#### Available data
⁂

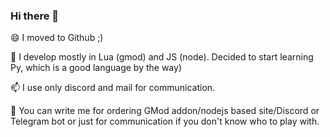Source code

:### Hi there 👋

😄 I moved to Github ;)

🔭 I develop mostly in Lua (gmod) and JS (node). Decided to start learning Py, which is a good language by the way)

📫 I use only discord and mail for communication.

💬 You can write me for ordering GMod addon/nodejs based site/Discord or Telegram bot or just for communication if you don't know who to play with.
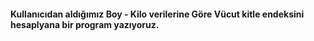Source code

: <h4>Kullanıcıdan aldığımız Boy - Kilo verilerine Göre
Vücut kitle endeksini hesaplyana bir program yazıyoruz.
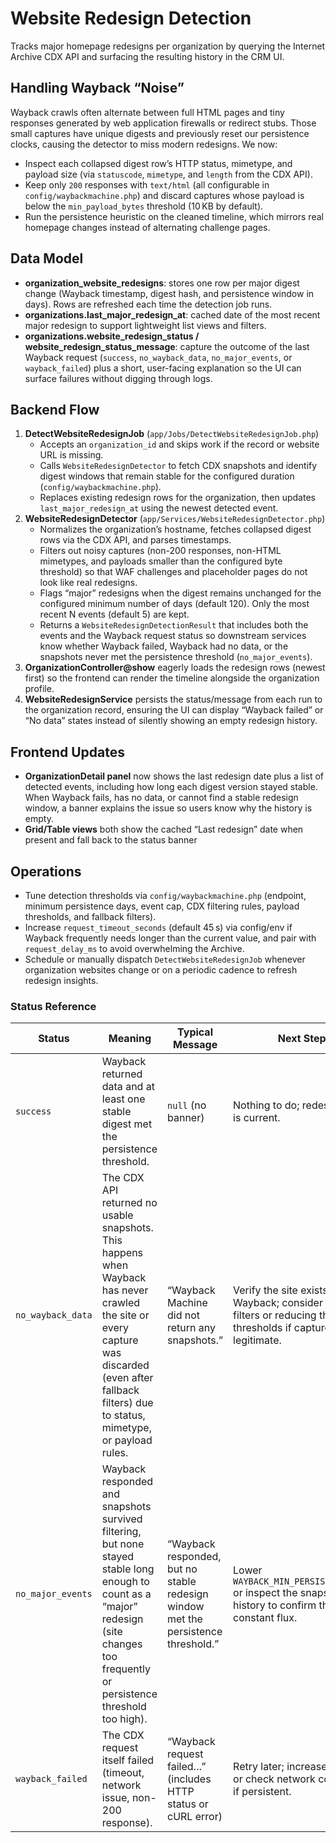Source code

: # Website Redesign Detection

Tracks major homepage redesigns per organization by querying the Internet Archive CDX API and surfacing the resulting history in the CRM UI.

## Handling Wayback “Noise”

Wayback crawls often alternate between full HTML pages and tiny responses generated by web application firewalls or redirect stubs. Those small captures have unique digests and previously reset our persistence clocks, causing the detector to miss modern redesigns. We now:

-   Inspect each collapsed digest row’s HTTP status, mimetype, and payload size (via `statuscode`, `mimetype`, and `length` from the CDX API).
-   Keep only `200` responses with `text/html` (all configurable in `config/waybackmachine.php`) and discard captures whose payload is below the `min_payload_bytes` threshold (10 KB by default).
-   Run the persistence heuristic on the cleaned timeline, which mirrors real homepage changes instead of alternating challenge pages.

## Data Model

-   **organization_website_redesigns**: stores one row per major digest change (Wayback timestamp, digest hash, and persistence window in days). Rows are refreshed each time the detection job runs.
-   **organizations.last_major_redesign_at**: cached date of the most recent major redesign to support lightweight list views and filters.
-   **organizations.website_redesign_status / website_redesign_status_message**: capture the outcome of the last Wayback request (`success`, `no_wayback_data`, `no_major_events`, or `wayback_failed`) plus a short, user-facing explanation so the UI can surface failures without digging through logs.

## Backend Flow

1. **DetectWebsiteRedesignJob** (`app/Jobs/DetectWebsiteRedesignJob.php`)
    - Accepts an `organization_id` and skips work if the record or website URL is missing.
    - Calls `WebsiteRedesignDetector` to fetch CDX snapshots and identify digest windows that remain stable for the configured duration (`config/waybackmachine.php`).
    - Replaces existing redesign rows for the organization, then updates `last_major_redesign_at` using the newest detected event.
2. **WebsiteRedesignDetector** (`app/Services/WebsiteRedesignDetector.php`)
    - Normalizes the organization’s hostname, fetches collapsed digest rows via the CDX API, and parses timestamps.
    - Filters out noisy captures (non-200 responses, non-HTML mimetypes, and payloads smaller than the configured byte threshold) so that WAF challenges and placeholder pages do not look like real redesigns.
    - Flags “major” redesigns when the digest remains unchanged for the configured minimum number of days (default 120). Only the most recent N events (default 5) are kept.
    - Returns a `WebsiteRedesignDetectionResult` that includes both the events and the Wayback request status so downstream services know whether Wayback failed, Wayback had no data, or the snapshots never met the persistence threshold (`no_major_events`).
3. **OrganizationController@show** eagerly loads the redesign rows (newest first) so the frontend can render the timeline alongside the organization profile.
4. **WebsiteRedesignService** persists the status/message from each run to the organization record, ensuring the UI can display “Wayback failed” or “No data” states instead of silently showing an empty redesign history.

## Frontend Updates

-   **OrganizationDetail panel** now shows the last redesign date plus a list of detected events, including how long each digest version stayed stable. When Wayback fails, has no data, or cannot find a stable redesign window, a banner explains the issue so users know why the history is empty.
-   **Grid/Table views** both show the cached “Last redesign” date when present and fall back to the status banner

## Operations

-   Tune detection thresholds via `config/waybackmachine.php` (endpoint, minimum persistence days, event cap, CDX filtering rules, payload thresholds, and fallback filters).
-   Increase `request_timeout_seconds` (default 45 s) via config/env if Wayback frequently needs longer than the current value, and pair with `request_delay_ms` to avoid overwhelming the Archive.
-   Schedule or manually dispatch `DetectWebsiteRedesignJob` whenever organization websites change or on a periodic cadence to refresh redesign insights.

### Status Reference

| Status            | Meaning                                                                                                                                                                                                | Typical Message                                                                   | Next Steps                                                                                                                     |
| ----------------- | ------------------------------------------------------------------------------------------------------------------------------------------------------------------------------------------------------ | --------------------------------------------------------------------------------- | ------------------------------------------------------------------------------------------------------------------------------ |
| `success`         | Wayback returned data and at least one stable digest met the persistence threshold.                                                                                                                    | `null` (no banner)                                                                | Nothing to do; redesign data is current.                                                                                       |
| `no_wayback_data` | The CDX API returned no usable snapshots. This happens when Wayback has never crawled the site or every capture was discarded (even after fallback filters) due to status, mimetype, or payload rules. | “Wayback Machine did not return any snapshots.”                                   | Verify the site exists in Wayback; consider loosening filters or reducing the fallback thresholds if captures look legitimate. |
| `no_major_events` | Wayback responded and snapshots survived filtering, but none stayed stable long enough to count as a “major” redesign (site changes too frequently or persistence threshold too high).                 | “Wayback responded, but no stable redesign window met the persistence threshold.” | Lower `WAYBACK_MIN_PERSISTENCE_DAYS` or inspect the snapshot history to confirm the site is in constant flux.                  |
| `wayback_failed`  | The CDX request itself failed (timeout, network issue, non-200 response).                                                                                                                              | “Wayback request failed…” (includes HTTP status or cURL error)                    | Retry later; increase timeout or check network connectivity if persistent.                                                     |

⁂

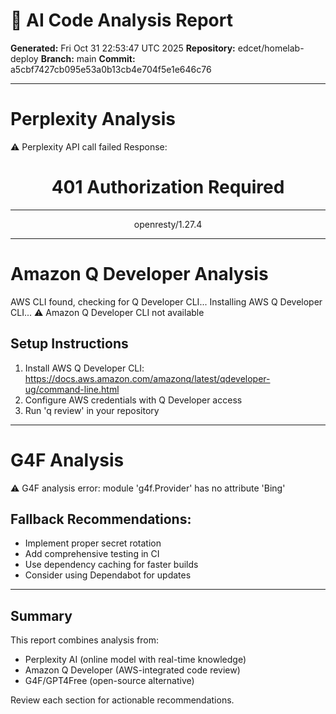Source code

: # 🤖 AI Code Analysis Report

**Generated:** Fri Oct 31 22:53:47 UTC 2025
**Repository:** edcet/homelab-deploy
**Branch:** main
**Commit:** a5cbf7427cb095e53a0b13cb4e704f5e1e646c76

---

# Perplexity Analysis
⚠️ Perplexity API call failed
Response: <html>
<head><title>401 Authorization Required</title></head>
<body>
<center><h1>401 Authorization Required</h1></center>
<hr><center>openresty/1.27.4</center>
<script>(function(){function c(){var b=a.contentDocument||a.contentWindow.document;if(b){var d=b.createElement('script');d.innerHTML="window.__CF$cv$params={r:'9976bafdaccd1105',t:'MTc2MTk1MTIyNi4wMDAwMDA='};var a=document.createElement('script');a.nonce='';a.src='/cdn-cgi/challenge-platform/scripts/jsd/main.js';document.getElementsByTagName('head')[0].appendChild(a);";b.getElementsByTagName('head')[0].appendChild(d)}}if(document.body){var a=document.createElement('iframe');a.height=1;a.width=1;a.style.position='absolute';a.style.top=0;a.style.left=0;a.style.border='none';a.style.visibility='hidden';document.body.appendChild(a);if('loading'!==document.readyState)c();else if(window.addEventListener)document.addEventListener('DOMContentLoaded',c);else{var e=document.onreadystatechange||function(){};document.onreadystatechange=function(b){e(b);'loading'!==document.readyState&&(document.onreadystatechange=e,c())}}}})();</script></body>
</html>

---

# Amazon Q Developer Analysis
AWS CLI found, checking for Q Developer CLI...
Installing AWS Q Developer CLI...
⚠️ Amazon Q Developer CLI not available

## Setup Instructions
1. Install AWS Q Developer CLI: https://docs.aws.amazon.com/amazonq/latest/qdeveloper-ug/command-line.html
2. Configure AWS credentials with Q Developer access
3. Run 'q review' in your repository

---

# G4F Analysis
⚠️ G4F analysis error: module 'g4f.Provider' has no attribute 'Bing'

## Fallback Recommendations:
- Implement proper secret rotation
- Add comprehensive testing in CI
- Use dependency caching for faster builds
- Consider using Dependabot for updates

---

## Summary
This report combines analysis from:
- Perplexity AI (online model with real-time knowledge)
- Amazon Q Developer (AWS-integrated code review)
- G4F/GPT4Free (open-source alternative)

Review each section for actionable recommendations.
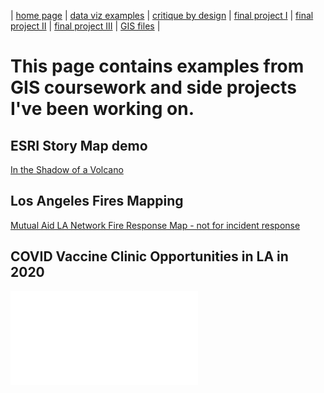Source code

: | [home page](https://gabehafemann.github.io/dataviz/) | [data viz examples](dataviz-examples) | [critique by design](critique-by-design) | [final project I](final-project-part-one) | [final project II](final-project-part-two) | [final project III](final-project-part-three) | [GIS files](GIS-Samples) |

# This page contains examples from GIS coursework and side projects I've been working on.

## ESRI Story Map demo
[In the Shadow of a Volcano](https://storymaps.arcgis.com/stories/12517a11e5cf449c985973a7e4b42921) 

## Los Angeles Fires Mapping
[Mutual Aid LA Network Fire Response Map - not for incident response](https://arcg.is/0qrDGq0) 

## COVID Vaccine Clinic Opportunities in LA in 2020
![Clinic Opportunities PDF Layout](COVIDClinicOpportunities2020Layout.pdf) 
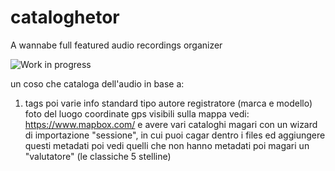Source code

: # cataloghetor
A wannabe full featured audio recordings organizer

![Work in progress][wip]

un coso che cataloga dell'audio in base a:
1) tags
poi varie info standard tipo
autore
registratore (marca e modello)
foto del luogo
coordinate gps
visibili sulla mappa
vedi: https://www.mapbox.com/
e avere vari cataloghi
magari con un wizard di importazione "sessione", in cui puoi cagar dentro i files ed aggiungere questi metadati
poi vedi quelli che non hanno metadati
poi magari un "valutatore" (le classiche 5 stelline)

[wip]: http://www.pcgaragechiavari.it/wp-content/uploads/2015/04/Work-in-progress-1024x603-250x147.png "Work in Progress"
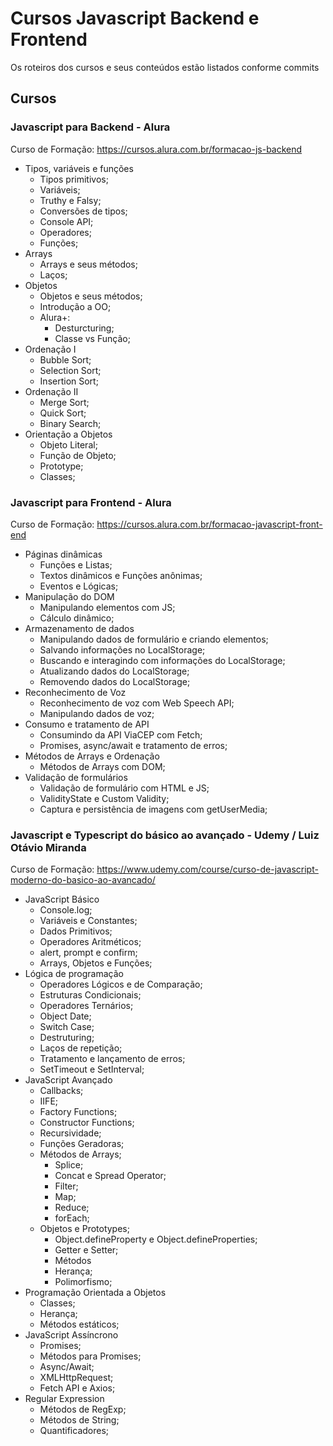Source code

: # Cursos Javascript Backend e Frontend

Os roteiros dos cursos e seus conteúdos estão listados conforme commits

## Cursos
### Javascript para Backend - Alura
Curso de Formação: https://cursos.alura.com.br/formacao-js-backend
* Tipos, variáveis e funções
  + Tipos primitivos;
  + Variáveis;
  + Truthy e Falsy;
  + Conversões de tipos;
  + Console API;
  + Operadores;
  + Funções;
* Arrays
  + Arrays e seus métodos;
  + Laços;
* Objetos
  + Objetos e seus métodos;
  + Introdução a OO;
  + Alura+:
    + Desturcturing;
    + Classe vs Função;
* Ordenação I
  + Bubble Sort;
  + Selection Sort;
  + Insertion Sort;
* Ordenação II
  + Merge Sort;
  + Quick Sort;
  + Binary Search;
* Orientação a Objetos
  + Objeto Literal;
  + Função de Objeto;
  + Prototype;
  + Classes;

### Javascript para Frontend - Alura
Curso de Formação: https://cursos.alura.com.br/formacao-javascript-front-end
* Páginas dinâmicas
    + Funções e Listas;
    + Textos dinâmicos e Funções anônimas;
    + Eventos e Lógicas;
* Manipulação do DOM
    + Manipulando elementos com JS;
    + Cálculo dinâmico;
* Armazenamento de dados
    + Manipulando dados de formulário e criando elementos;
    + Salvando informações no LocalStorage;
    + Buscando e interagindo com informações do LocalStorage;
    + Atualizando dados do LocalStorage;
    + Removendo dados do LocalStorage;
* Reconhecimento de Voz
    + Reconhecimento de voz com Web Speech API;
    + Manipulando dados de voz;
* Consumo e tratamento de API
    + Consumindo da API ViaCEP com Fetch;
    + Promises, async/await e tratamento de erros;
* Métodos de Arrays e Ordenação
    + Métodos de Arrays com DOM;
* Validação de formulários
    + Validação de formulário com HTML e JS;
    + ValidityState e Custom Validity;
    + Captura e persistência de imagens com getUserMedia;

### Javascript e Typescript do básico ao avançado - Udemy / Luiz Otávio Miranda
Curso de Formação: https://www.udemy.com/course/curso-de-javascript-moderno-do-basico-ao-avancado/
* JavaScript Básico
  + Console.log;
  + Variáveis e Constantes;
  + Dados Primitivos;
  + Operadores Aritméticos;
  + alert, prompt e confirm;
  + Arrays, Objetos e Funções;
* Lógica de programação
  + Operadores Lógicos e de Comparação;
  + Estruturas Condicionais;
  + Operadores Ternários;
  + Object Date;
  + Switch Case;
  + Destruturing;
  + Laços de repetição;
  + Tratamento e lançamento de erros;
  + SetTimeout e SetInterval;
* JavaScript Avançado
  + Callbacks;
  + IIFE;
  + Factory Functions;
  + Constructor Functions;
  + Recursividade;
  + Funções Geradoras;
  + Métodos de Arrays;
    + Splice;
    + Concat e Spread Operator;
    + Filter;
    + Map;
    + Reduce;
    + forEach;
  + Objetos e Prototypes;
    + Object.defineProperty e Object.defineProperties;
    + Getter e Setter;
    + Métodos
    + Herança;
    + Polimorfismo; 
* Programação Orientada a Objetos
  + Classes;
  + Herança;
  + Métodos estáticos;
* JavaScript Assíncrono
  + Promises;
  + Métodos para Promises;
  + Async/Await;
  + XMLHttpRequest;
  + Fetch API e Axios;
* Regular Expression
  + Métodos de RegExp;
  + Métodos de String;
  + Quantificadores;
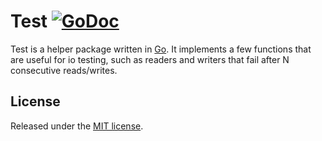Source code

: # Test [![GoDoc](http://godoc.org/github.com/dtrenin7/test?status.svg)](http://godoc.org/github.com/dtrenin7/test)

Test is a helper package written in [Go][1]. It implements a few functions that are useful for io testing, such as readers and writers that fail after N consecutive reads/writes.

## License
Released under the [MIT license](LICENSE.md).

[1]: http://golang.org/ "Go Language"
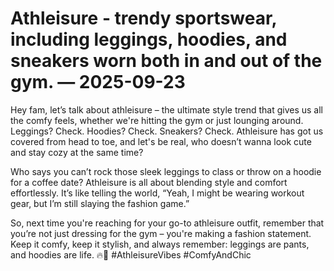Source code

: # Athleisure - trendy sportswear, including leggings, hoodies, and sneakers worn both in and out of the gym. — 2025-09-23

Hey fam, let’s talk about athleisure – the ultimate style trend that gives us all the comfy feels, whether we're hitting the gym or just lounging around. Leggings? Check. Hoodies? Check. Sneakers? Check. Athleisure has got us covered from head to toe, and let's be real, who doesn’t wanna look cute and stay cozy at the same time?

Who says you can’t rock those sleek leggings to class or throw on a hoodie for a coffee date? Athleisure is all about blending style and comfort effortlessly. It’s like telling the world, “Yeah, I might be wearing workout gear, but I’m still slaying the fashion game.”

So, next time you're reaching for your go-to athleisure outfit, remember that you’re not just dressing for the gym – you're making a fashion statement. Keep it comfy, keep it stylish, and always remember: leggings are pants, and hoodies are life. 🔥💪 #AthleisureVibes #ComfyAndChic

⁂

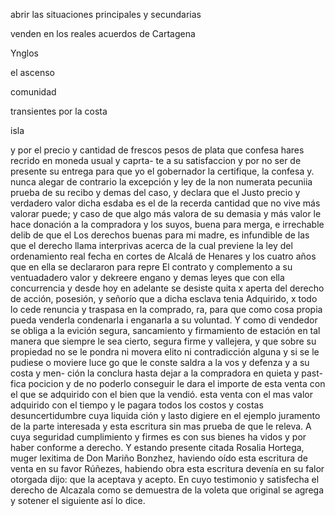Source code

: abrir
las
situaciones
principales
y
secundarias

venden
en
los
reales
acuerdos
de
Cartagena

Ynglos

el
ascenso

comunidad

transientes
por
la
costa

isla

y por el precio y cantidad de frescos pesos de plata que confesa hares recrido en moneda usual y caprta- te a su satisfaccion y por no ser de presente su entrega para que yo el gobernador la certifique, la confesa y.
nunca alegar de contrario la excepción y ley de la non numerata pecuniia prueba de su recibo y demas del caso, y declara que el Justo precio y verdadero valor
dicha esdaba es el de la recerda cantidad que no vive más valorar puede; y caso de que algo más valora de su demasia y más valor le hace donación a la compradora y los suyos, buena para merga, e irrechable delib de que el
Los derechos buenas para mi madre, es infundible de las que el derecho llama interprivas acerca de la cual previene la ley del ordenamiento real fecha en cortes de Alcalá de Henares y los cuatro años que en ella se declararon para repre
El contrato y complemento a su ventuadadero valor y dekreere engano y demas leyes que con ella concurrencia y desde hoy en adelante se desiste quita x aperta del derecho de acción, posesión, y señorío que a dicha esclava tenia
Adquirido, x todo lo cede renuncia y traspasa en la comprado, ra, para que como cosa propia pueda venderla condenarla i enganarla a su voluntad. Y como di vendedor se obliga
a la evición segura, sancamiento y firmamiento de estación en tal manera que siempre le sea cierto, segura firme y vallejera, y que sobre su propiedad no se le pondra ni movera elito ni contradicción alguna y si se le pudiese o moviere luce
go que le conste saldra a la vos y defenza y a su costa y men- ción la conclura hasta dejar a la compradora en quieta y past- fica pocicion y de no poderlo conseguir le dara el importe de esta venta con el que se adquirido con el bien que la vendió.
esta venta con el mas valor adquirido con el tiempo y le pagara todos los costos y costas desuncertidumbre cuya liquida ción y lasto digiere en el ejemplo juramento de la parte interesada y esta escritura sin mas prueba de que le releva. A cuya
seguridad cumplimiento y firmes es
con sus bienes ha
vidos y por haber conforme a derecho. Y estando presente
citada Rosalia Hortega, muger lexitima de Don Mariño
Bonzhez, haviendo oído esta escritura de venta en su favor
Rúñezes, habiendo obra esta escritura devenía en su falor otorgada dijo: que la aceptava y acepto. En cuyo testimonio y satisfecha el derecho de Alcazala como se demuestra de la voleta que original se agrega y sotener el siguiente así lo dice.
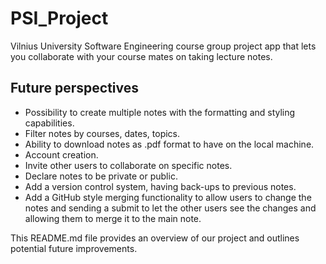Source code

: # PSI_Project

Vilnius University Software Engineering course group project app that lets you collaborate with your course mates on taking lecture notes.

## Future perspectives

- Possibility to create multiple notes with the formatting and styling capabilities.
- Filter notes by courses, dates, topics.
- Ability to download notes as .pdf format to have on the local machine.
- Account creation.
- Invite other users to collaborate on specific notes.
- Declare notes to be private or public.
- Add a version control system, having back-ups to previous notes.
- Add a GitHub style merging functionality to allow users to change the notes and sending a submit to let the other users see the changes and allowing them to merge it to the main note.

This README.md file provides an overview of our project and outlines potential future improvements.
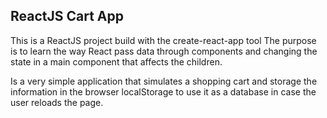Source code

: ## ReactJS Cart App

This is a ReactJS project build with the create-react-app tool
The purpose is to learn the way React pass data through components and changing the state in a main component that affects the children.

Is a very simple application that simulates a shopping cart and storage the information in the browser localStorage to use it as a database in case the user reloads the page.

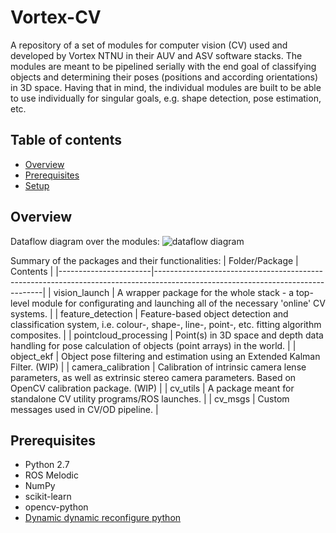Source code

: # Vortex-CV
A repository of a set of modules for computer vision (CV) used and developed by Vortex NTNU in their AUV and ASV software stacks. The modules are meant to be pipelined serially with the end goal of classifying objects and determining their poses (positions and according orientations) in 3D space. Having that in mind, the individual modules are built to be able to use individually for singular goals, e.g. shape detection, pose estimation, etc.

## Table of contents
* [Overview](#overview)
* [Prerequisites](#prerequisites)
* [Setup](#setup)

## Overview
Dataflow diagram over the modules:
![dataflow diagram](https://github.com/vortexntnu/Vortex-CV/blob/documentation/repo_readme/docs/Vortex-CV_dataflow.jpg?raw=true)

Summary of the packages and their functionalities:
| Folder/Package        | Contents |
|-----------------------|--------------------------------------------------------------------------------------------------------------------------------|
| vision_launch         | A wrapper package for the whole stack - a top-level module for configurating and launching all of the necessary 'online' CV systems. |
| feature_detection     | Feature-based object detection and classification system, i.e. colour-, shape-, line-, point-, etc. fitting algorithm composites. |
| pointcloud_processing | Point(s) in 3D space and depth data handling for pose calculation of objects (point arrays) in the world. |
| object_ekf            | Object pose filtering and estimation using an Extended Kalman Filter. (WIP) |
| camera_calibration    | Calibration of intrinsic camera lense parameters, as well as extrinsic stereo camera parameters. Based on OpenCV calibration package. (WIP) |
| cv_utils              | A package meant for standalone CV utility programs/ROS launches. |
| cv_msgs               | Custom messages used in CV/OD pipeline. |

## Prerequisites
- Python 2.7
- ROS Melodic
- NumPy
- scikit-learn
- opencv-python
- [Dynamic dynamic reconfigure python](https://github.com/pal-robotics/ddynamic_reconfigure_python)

⁂

#### What you should do
Pictures aside, print exactly the lines above starting with the one containing "Test is a helper" and going on through the one containing "gym. — 2025-09-23".

#### Task solution
Test is a helper package written in [Go][1]. It implements a few functions that are useful for io testing, such as readers and writers that fail after N consecutive reads/writes.

## License
Released under the [MIT license](LICENSE.md).

[1]: http://golang.org/ "Go Language"
Source code

: # Athleisure - trendy sportswear, including leggings, hoodies, and sneakers worn both in and out of the gym. — 2025-09-23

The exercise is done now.